> [Task input]:
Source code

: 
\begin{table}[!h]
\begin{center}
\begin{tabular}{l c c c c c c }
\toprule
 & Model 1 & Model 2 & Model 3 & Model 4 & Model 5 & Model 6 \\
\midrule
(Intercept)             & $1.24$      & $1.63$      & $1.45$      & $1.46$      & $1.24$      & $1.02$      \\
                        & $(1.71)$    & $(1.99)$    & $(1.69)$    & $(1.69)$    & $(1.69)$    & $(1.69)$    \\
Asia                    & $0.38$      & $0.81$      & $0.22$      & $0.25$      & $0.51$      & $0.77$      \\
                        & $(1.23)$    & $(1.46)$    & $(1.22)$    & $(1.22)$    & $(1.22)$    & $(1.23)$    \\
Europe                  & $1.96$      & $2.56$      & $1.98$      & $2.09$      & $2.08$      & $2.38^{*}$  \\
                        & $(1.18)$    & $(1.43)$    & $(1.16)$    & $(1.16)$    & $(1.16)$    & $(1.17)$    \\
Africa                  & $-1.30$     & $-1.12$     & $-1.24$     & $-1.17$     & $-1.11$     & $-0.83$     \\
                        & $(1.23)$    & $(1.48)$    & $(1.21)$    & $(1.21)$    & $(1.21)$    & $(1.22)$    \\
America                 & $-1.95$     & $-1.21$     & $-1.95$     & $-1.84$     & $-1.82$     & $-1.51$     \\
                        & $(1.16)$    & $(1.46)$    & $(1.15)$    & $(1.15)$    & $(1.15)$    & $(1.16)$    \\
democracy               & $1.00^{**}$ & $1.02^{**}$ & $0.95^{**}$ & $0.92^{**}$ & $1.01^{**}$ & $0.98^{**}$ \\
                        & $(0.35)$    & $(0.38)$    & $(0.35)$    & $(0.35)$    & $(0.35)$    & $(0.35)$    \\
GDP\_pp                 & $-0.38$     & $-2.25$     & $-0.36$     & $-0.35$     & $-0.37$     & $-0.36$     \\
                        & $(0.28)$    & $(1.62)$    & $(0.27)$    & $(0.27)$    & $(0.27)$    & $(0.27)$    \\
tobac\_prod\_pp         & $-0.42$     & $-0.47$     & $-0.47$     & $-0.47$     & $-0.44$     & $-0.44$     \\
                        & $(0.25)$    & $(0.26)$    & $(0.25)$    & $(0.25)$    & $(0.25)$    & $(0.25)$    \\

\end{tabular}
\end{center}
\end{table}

> [What is needed]:
Note each line of the material holding "begin" and copy it out.

> [Reply]:
\begin{table}[!h]
\begin{center}
\begin{tabular}{l c c c c c c }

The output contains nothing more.